## WHAT THE EXERCISE ASKS
Each entry is to be output precisely as it appears.

** DATASET CONTENT follows **

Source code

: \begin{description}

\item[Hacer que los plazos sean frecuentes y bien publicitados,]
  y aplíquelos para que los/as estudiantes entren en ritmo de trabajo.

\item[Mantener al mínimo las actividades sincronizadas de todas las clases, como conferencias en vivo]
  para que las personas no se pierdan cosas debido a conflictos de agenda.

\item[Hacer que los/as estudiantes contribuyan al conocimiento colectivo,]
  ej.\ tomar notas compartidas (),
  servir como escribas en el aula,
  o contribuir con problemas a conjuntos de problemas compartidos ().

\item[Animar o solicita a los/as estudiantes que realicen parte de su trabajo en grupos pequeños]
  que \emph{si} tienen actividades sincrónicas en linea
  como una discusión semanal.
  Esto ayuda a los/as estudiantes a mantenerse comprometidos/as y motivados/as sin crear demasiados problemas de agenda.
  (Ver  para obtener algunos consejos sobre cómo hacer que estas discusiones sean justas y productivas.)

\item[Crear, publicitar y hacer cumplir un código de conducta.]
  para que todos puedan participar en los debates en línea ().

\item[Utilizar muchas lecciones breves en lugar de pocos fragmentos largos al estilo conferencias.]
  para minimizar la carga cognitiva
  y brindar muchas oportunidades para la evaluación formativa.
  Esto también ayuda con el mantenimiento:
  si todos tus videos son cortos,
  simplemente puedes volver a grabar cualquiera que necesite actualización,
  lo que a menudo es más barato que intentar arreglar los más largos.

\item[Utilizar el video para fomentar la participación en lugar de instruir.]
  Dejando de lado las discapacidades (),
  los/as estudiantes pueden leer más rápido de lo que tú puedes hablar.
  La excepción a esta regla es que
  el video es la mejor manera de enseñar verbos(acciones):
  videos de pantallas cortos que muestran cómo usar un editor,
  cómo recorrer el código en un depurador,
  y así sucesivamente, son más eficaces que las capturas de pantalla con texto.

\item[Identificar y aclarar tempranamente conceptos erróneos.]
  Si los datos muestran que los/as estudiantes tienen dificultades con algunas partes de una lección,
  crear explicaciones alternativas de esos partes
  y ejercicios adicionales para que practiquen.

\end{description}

** End of DATASET CONTENT **

## TASK OUTPUT
Source code

: \begin{description}

\item[Hacer que los plazos sean frecuentes y bien publicitados,]
  y aplíquelos para que los/as estudiantes entren en ritmo de trabajo.

\item[Mantener al mínimo las actividades sincronizadas de todas las clases, como conferencias en vivo]
  para que las personas no se pierdan cosas debido a conflictos de agenda.

\item[Hacer que los/as estudiantes contribuyan al conocimiento colectivo,]
  ej.\ tomar notas compartidas (),
  servir como escribas en el aula,
  o contribuir con problemas a conjuntos de problemas compartidos ().

\item[Animar o solicita a los/as estudiantes que realicen parte de su trabajo en grupos pequeños]
  que \emph{si} tienen actividades sincrónicas en linea
  como una discusión semanal.
  Esto ayuda a los/as estudiantes a mantenerse comprometidos/as y motivados/as sin crear demasiados problemas de agenda.
  (Ver  para obtener algunos consejos sobre cómo hacer que estas discusiones sean justas y productivas.)

\item[Crear, publicitar y hacer cumplir un código de conducta.]
  para que todos puedan participar en los debates en línea ().

\item[Utilizar muchas lecciones breves en lugar de pocos fragmentos largos al estilo conferencias.]
  para minimizar la carga cognitiva
  y brindar muchas oportunidades para la evaluación formativa.
  Esto también ayuda con el mantenimiento:
  si todos tus videos son cortos,
  simplemente puedes volver a grabar cualquiera que necesite actualización,
  lo que a menudo es más barato que intentar arreglar los más largos.

\item[Utilizar el video para fomentar la participación en lugar de instruir.]
  Dejando de lado las discapacidades (),
  los/as estudiantes pueden leer más rápido de lo que tú puedes hablar.
  La excepción a esta regla es que
  el video es la mejor manera de enseñar verbos(acciones):
  videos de pantallas cortos que muestran cómo usar un editor,
  cómo recorrer el código en un depurador,
  y así sucesivamente, son más eficaces que las capturas de pantalla con texto.

\item[Identificar y aclarar tempranamente conceptos erróneos.]
  Si los datos muestran que los/as estudiantes tienen dificultades con algunas partes de una lección,
  crear explicaciones alternativas de esos partes
  y ejercicios adicionales para que practiquen.

\end{description}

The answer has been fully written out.